WHAT TO PRODUCE:
Only the lines below from the one with "1. Visit the website" through the one with "- Bagel bagel for lazy ppl" are to be written out, exactly and without any images.

*** RECORDS FOR THIS TASK

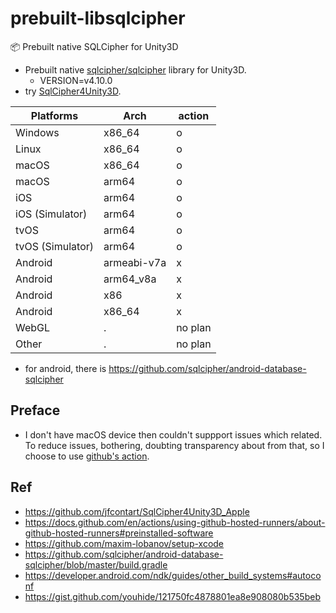# prebuilt-libsqlcipher

:package: Prebuilt native SQLCipher for Unity3D

- Prebuilt native [sqlcipher/sqlcipher](https://github.com/sqlcipher/sqlcipher) library for Unity3D.
  - VERSION=v4.10.0
- try [SqlCipher4Unity3D](https://github.com/netpyoung/SqlCipher4Unity3D).

| Platforms        | Arch        | action  |
| ---------------- | ----------- | ------- |
| Windows          | x86_64      | o       |
| Linux            | x86_64      | o       |
| macOS            | x86_64      | o       |
| macOS            | arm64       | o       |
| iOS              | arm64       | o       |
| iOS (Simulator)  | arm64       | o       |
| tvOS             | arm64       | o       |
| tvOS (Simulator) | arm64       | o       |
| Android          | armeabi-v7a | x       |
| Android          | arm64_v8a   | x       |
| Android          | x86         | x       |
| Android          | x86_64      | x       |
| WebGL            | .           | no plan |
| Other            | .           | no plan |

- for android, there is <https://github.com/sqlcipher/android-database-sqlcipher>

## Preface

- I don't have macOS device then couldn't suppport issues which related. To reduce issues, bothering, doubting transparency about from that, so I choose to use [github's action](https://docs.github.com/en/actions).

## Ref

- <https://github.com/jfcontart/SqlCipher4Unity3D_Apple>
- <https://docs.github.com/en/actions/using-github-hosted-runners/about-github-hosted-runners#preinstalled-software>
- <https://github.com/maxim-lobanov/setup-xcode>
- <https://github.com/sqlcipher/android-database-sqlcipher/blob/master/build.gradle>
- <https://developer.android.com/ndk/guides/other_build_systems#autoconf>
- <https://gist.github.com/youhide/121750fc4878801ea8e908080b535beb>
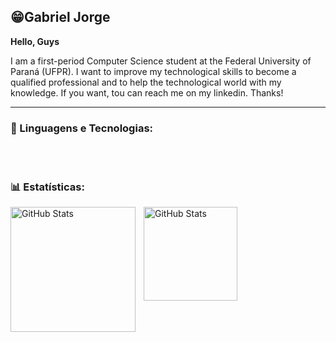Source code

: ## 😁Gabriel Jorge

**Hello, Guys**

 I am  a first-period Computer Science student at the Federal University of Paraná (UFPR). I want to improve my technological skills to become a qualified professional and to help the technological world with my knowledge. If you want, tou can reach me on my linkedin. Thanks!


---

### 🤖 Linguagens e Tecnologias:


<br/>
<br/>

### 📊 Estatísticas:

<p>
  <img 
    align="left" 
    alt="GitHub Stats" 
    height="200" 
    style="padding-right: 10px;" 
    src="https://github-readme-stats.vercel.app/api?username=GJorge07&show_icons=true&theme=tokyonight&include_all_commits=true&locale=pt-br" 
  />

<img 
      align="left" 
      alt="GitHub Stats" 
      height="150" 
      src="https://github-readme-stats.vercel.app/api/top-langs/?username=GJorge07&theme=tokyonight&layout=compact&custom_title=Tecnologias&langs_count=9" 
  />

</p>

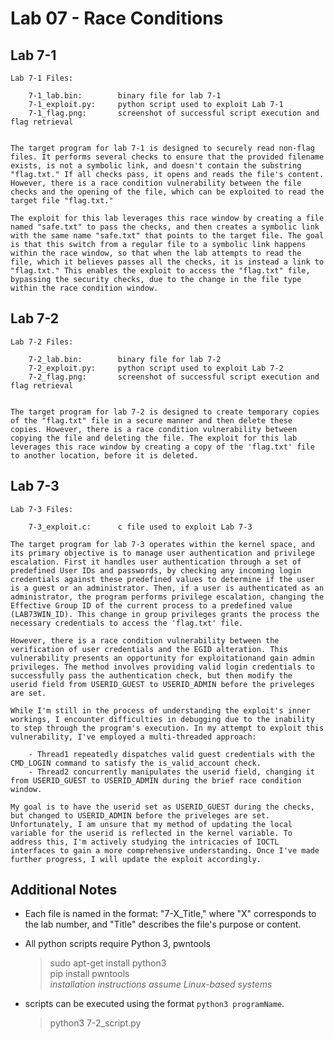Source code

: # Lab 07  - Race Conditions

## Lab 7-1
	
 	Lab 7-1 Files:

		7-1_lab.bin:		binary file for lab 7-1
		7-1_exploit.py:		python script used to exploit Lab 7-1
		7-1_flag.png:		screenshot of successful script execution and flag retrieval

	
	The target program for lab 7-1 is designed to securely read non-flag files. It performs several checks to ensure that the provided filename exists, is not a symbolic link, and doesn't contain the substring "flag.txt." If all checks pass, it opens and reads the file's content. However, there is a race condition vulnerability between the file checks and the opening of the file, which can be exploited to read the target file "flag.txt."

	The exploit for this lab leverages this race window by creating a file named "safe.txt" to pass the checks, and then creates a symbolic link with the same name "safe.txt" that points to the target file. The goal is that this switch from a regular file to a symbolic link happens within the race window, so that when the lab attempts to read the file, which it believes passes all the checks, it is instead a link to "flag.txt." This enables the exploit to access the "flag.txt" file, bypassing the security checks, due to the change in the file type within the race condition window.

## Lab 7-2
	
 	Lab 7-2 Files:

		7-2_lab.bin:		binary file for lab 7-2
		7-2_exploit.py:		python script used to exploit Lab 7-2
		7-2_flag.png:		screenshot of successful script execution and flag retrieval

	
	The target program for lab 7-2 is designed to create temporary copies of the "flag.txt" file in a secure manner and then delete these copies. However, there is a race condition vulnerability between copying the file and deleting the file. The exploit for this lab leverages this race window by creating a copy of the 'flag.txt' file to another location, before it is deleted. 

## Lab 7-3
	
 	Lab 7-3 Files:

		7-3_exploit.c:		c file used to exploit Lab 7-3

	The target program for lab 7-3 operates within the kernel space, and its primary objective is to manage user authentication and privilege escalation. First it handles user authentication through a set of predefined User IDs and passwords, by checking any incoming login credentials against these predefined values to determine if the user is a guest or an administrator. Then, if a user is authenticated as an administrator, the program performs privilege escalation, changing the Effective Group ID of the current process to a predefined value (LAB73WIN_ID). This change in group privileges grants the process the necessary credentials to access the 'flag.txt' file.
	
	However, there is a race condition vulnerability between the verification of user credentials and the EGID alteration. This vulnerability presents an opportunity for exploitationand gain admin privileges. The method involves providing valid login credentials to successfully pass the authentication check, but then modify the 
	userid field from USERID_GUEST to USERID_ADMIN before the priveleges are set.
	
	While I'm still in the process of understanding the exploit's inner workings, I encounter difficulties in debugging due to the inability to step through the program's execution. In my attempt to exploit this vulnerability, I've employed a multi-threaded approach:

		- Thread1 repeatedly dispatches valid guest credentials with the CMD_LOGIN command to satisfy the is_valid_account check.
		- Thread2 concurrently manipulates the userid field, changing it from USERID_GUEST to USERID_ADMIN during the brief race condition window.

	My goal is to have the userid set as USERID_GUEST during the checks, but changed to USERID_ADMIN before the priveleges are set. Unfortunately, I am unsure that my method of updating the local variable for the userid is reflected in the kernel variable. To address this, I'm actively studying the intricacies of IOCTL interfaces to gain a more comprehensive understanding. Once I've made further progress, I will update the exploit accordingly.

## Additional Notes

   - Each file is named in the format: "7-X_Title," where "X" corresponds to the lab number, and "Title" describes the file's purpose or content.
	
   - All python scripts require Python 3, pwntools
      > sudo apt-get install python3 <br>
      > pip install pwntools <br>
      *installation instructions assume Linux-based systems*
	
   - scripts can be executed using the format `python3 programName`. 
      > python3 7-2_script.py
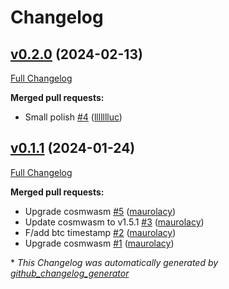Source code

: # Changelog

## [v0.2.0](https://github.com/babylonlabs-io/storage-contract/tree/v0.2.0) (2024-02-13)

[Full Changelog](https://github.com/babylonlabs-io/storage-contract/compare/v0.1.1...v0.2.0)

**Merged pull requests:**

- Small polish [\#4](https://github.com/babylonchain/storage-contract/pull/4) ([llllllluc](https://github.com/llllllluc))

## [v0.1.1](https://github.com/babylonlabs-io/storage-contract/tree/v0.1.1) (2024-01-24)

[Full Changelog](https://github.com/babylonlabs-io/storage-contract/compare/4c69ce7afb2a3beb99a63c69bb68f7bbb07b6d95...v0.1.1)

**Merged pull requests:**

- Upgrade cosmwasm [\#5](https://github.com/babylonchain/storage-contract/pull/5) ([maurolacy](https://github.com/maurolacy))
- Update cosmwasm to v1.5.1 [\#3](https://github.com/babylonchain/storage-contract/pull/3) ([maurolacy](https://github.com/maurolacy))
- F/add btc timestamp [\#2](https://github.com/babylonchain/storage-contract/pull/2) ([maurolacy](https://github.com/maurolacy))
- Upgrade cosmwasm [\#1](https://github.com/babylonchain/storage-contract/pull/1) ([maurolacy](https://github.com/maurolacy))



\* *This Changelog was automatically generated by [github_changelog_generator](https://github.com/github-changelog-generator/github-changelog-generator)*
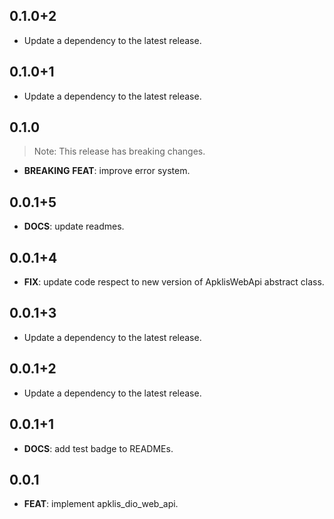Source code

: ## 0.1.0+2

 - Update a dependency to the latest release.

## 0.1.0+1

 - Update a dependency to the latest release.

## 0.1.0

> Note: This release has breaking changes.

 - **BREAKING** **FEAT**: improve error system.

## 0.0.1+5

 - **DOCS**: update readmes.

## 0.0.1+4

 - **FIX**: update code respect to new version of ApklisWebApi abstract class.

## 0.0.1+3

 - Update a dependency to the latest release.

## 0.0.1+2

 - Update a dependency to the latest release.

## 0.0.1+1

 - **DOCS**: add test badge to READMEs.

## 0.0.1

 - **FEAT**: implement apklis_dio_web_api.

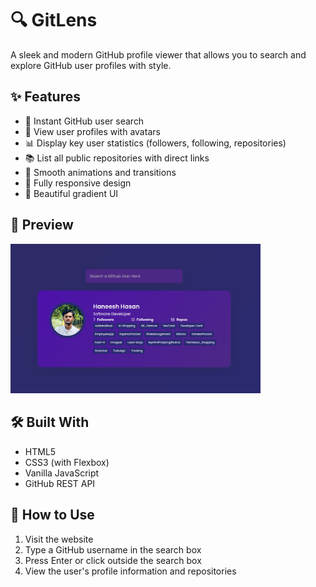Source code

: # 🔍 GitLens

A sleek and modern GitHub profile viewer that allows you to search and explore GitHub user profiles with style.


## ✨ Features

- 🔎 Instant GitHub user search
- 👤 View user profiles with avatars
- 📊 Display key user statistics (followers, following, repositories)
- 📚 List all public repositories with direct links
- 💫 Smooth animations and transitions
- 📱 Fully responsive design
- 🎨 Beautiful gradient UI

## 🎨 Preview

<img src="./Screenshot 2025-02-12 092317.png" alt="GitLens Preview" width="400"/>


## 🛠️ Built With

- HTML5
- CSS3 (with Flexbox)
- Vanilla JavaScript
- GitHub REST API

## 🎯 How to Use

1. Visit the website
2. Type a GitHub username in the search box
3. Press Enter or click outside the search box
4. View the user's profile information and repositories



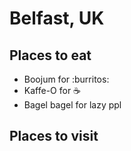 # Belfast, UK

## Places to eat
- Boojum for :burritos:
- Kaffe-O for :coffee:
- Bagel bagel for lazy ppl

## Places to visit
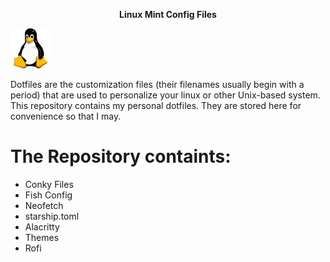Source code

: <p align="center">
<strong> Linux Mint Config Files </strong>
</p>

![Linux Icon](https://github.com/Nerrors/Linux-Config-Files/blob/main/res/Linux%20Icon.png)

Dotfiles are the customization files (their filenames usually begin with a period) that are used to personalize your linux or other Unix-based system. This repository contains my personal dotfiles. They are stored here for convenience so that I may.

# The Repository containts:

- Conky Files
- Fish Config
- Neofetch
- starship.toml
- Alacritty
- Themes
- Rofi


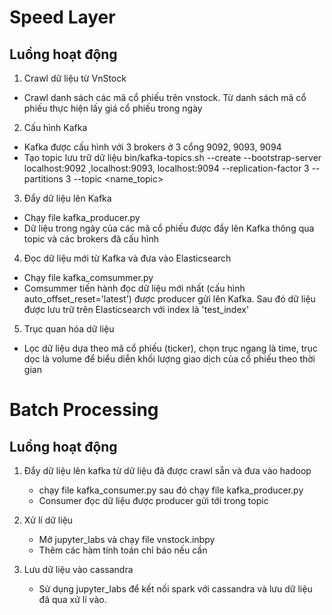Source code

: # Speed Layer

## Luồng hoạt động

1. Crawl dữ liệu từ VnStock

- Crawl danh sách các mã cổ phiếu trên vnstock. Từ danh sách mã cổ phiếu thực hiện lấy giá cổ phiếu trong ngày

2. Cấu hình Kafka

- Kafka được cấu hình với 3 brokers ở 3 cổng 9092, 9093, 9094
- Tạo topic lưu trữ dữ liệu bin/kafka-topics.sh --create --bootstrap-server localhost:9092 ,localhost:9093, localhost:9094 --replication-factor 3 --partitions 3 --topic <name_topic>

3. Đẩy dữ liệu lên Kafka

- Chạy file kafka_producer.py
- Dữ liệu trong ngày của các mã cổ phiếu được đẩy lên Kafka thông qua topic và các brokers đã cấu hình

4. Đọc dữ liệu mới từ Kafka và đưa vào Elasticsearch

- Chạy file kafka_comsummer.py
- Comsummer tiến hành đọc dữ liệu mới nhất (cấu hình auto_offset_reset='latest') được producer gửi lên Kafka. Sau đó dữ liệu được lưu trữ trên Elasticsearch với index là 'test_index'

5. Trục quan hóa dữ liệu

- Lọc dữ liệu dựa theo mã cổ phiếu (ticker), chọn trục ngang là time, trục dọc là volume để biểu diễn khối lượng giao dịch của cổ phiếu theo thời gian

# Batch Processing

## Luồng hoạt động

1. Đẩy dữ liệu lên kafka từ dữ liệu đã được crawl sẵn và đưa vào hadoop
   
   - chạy file kafka_consumer.py sau đó chạy file kafka_producer.py
   - Consumer đọc dữ liệu được producer gửi tới trong topic

2. Xử lí dữ liệu
   - Mở jupyter_labs và chạy file vnstock.inbpy
   - Thêm các hàm tính toán chỉ báo nếu cần

3. Lưu dữ liệu vào cassandra

   - Sử dụng jupyter_labs để kết nối spark với cassandra và lưu dữ liệu đã qua xử lí vào.
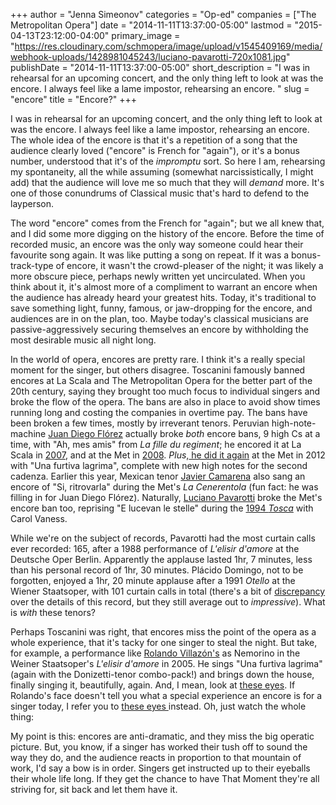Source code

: +++
author = "Jenna Simeonov"
categories = "Op-ed"
companies = ["The Metropolitan Opera"]
date = "2014-11-11T13:37:00-05:00"
lastmod = "2015-04-13T23:12:00-04:00"
primary_image = "https://res.cloudinary.com/schmopera/image/upload/v1545409169/media/webhook-uploads/1428981045243/luciano-pavarotti-720x1081.jpg"
publishDate = "2014-11-11T13:37:00-05:00"
short_description = "I was in rehearsal for an upcoming concert, and the only thing left to look at was the encore. I always feel like a lame impostor, rehearsing an encore. "
slug = "encore"
title = "Encore?"
+++

I was in rehearsal for an upcoming concert, and the only thing left to look at was the encore. I always feel like a lame impostor, rehearsing an encore. The whole idea of the encore is that it's a repetition of a song that the audience clearly loved ("encore" is French for "again"), or it's a bonus number, understood that it's of the _impromptu_ sort. So here I am, rehearsing my spontaneity, all the while assuming (somewhat narcissistically, I might add) that the audience will love me so much that they will _demand_ more. It's one of those conundrums of Classical music that's hard to defend to the layperson.

The word "encore" comes from the French for "again"; but we all knew that, and I did some more digging on the history of the encore. Before the time of recorded music, an encore was the only way someone could hear their favourite song again. It was like putting a song on repeat. If it was a bonus-track-type of encore, it wasn't the crowd-pleaser of the night; it was likely a more obscure piece, perhaps newly written yet uncirculated. When you think about it, it's almost more of a compliment to warrant an encore when the audience has already heard your greatest hits. Today, it's traditional to save something light, funny, famous, or jaw-dropping for the encore, and audiences are in on the plan, too. Maybe today's classical musicians are passive-aggressively securing themselves an encore by withholding the most desirable music all night long.

In the world of opera, encores are pretty rare. I think it's a really special moment for the singer, but others disagree. Toscanini famously banned encores at La Scala and The Metropolitan Opera for the better part of the 20th century, saying they brought too much focus to individual singers and broke the flow of the opera. The bans are also in place to avoid show times running long and costing the companies in overtime pay. The bans have been broken a few times, mostly by irreverant tenors. Peruvian high-note-machine [Juan Diego Flórez](https://www.youtube.com/watch?v=3aS6M8j3pvQ) actually broke _both_ encore bans, 9 high Cs at a time, with "Ah, mes amis" from _La fille du regiment_; he encored it at La Scala in [2007](http://seattletimes.com/html/nationworld/2003586868_encore24.html), and at the Met in [2008](http://www.theguardian.com/music/2008/apr/24/classicalmusicandopera.world). _Plus_,[ he did it again](https://www.youtube.com/watch?v=JQY19jmxCvI) at the Met in 2012 with "Una furtiva lagrima", complete with new high notes for the second cadenza. Earlier this year, Mexican tenor [Javier Camarena](http://www.wqxr.org/#!/story/javier-camarena-gives-rare-encore-metropolitan-opera/) also sang an encore of "Si, ritrovarla" during the Met's _La Cenerentola_ (fun fact: he was filling in for Juan Diego Flórez). Naturally, [Luciano Pavarotti](https://www.youtube.com/watch?v=p8-APBmCQyQ) broke the Met's encore ban too, reprising "E lucevan le stelle" during the [1994 _Tosca_](http://www.nytimes.com/1994/10/07/arts/opera-review-vaness-and-pavarotti-in-tosca.html) with Carol Vaness.

While we're on the subject of records, Pavarotti had the most curtain calls ever recorded: 165, after a 1988 performance of _L'elisir d'amore_ at the Deutsche Oper Berlin. Apparently the applause lasted 1hr, 7 minutes, less than his personal record of 1hr, 30 minutes. Plácido Domingo, not to be forgotten, enjoyed a 1hr, 20 minute applause after a 1991 _Otello_ at the Wiener Staatsoper, with 101 curtain calls in total (there's a bit of [discrepancy](http://www.mervinblock.com/?q=node/34) over the details of this record, but they still average out to _impressive_). What is _with_ these tenors?

Perhaps Toscanini was right, that encores miss the point of the opera as a whole experience, that it's tacky for one singer to steal the night. But take, for example, a performance like [Rolando Villazón's](https://www.youtube.com/watch?v=h8_AfrqbT5k) as Nemorino in the Weiner Staatsoper's _L'elisir d'amore_ in 2005\. He sings "Una furtiva lagrima" (again with the Donizetti-tenor combo-pack!) and brings down the house, finally singing it, beautifully, again. And, I mean, look at [these eyes](http://www.youtube.com/watch?v=h8_AfrqbT5k&t=5m4s). If Rolando's face doesn't tell you what a special experience an encore is for a singer today, I refer you to [these eyes ](http://www.youtube.com/watch?v=h8_AfrqbT5k&t=5m37s)instead. Oh, just watch the whole thing:

My point is this: encores are anti-dramatic, and they miss the big operatic picture. But, you know, if a singer has worked their tush off to sound the way they do, and the audience reacts in proportion to that mountain of work, I'd say a bow is in order. Singers get instructed up to their eyeballs their whole life long. If they get the chance to have That Moment they're all striving for, sit back and let them have it.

******

WORKED SOLUTION:
1. Visit the website
2. Type a GitHub username in the search box
3. Press Enter or click outside the search box
4. View the user's profile information and repositories



 # Belfast, UK

## Places to eat
- Boojum for :burritos:
- Kaffe-O for :coffee:
- Bagel bagel for lazy ppl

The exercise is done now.